Despite the fact I have had stepchildren in my life for four years, I still get real edgy about messy children. Kind of interesting considering that my stepchildren were toddlers when they came into my life--you'd think that I would have gotten over myself, huh? So I'm rather anal about what they can eat and where, and the cleanliness of their fingers and faces. Don't even get me started on their clothing.
Now, don't get this picture in your head that I am a total neat freak because I'm really not. There's too much clutter in my life--too much stuff, too little space--to be that way. My issues have to do with stickiness and dirtiness.
Got a little picture in your head of what life is living with me when you're a child?
The kids have spent a lot of time over the years in the car traveling from parent to parent. And it was ONLY in our car, but that is another rant for another day. For the sake of frugality and mess control, I generally pack the road snacks. To me the perfect road snacks are water and Cheerios. Maybe Goldfish or raisins. Apple slices or grapes if I am feeling really nice--but many napkins must travel along, too. And sometimes I give them clear Gatorade or Kool aid. (Clear Kool-Aid was made for people like me FOR SURE.) Get the picture? Non-staining, non-sticky foods may travel in the car.
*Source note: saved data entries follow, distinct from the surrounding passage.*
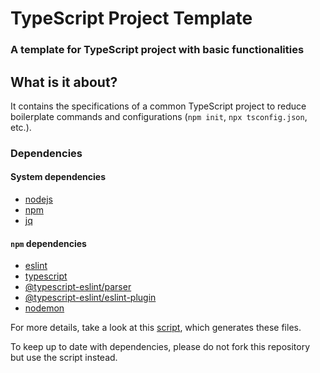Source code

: # TypeScript Project Template

### A template for TypeScript project with basic functionalities

## What is it about?

It contains the specifications of a common TypeScript project to reduce boilerplate commands and configurations (`npm init`, `npx tsconfig.json`, etc.).

### Dependencies

#### System dependencies

- [nodejs](https://nodejs.org/en/)
- [npm](https://www.npmjs.com/)
- [jq](https://stedolan.github.io/jq/)

#### `npm` dependencies

- [eslint](https://eslint.org)
- [typescript](https://www.typescriptlang.org)
- [@typescript-eslint/parser](https://www.npmjs.com/package/@typescript-eslint/parser)
- [@typescript-eslint/eslint-plugin](https://github.com/typescript-eslint/typescript-eslint)
- [nodemon](https://nodemon.io/)

For more details, take a look at this [script](https://gist.github.com/airglow923/15b71359a62f262167d38de8f59269f1), which generates these files.

To keep up to date with dependencies, please do not fork this repository but use the script instead.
So, imagine the explosion in my head when their grandmother gave them ORANGES for the car ride. "Ah hell no!" I was thinking, but since I'd already let my bitchiness shine twice in a 15-minute time frame, I decided to let the oranges thing go. I crossed my fingers that maybe the kids would forget about the oranges and settle for the nice cereal bar their grandmother also sent.
Unfortunately, that wasn't the case 50 miles down the road. And again, I thought I could be a nicer person and just go with the flow. Afterall, the kids have been through some rough transitional times and the trip over the weekend was hopefully the last long trip we'll have to make with them for a while since that trip was to bring them to come live with us permanently. So when my stepdaughter handed me the orange and asked to peel it, I held my tongue and nicely peeled it--putting the rind in a plastic bag on my lap, of course.
And the whole time I'm telling myself, "It will be okay. You can section the orange into pieces and it will be fine. It won't be too bad. It's okay." Wouldn't you know it? It was a nice, juicy orange (where are they in season?!?) THAT WOULD NOT SEPARATE INTO SECTIONS. So, while my husband is driving 85 mph down the freeway, I'm making orange juice in the seat next to him and trying not to hyperventilate about it. Husband's eyes are darting back and forth from the road to my mess because he knows I'm freaking out, but I'm trying not to let it show. There just aren't enough napkins in the glove box to deal with that! Grrrrrr. I finally sent a quarter of a piece of drippin' orange to the back seat. Much to my relief or chagrin--I can't decide which--she only ate that little piece and didn't want more. Just in case, though, I had a grocery sack full of juice and pulp at my feet--aka the rest of the orange she decided she didn't want to eat.
Now a few miles down the road my husband finished some chips he was eating--he's allowed because he's an adult and it's just wrong for me to have fits over his messiness. He handed the partially full bag to put away, and I had every intention of folding it up and sticking it in a safe place, but first I brushed some crumbs off his lap. I can't explain the motion, but somehow I ended up dumping the remainder of the bag's contents down the front of me and all over the floor.
So he starts laughing, but more in a soothing way, "It's okay hun. Don't stress out."
Stress? Oh, no! I'm frozen in the seat, covered in chips, my fingers still a little sticky from the orange, afraid that any movement might crunch up those chips all over the place.
Through bleary, teary eyes, "Please. Pull. Over. At. The. Next. Rest. Stop."
Instead, he pulls off on a rural exit and parks in the dirt by the side of the road. The kids: "Why are we stopped? What's wrong?"
What's wrong? I'M NOT THE ONE WHO IS SUPPOSE TO MAKE THE MESSES. I PREVENT THEM. I LOATHE THEM.
Someone up there is having a good laugh at my expense, aye?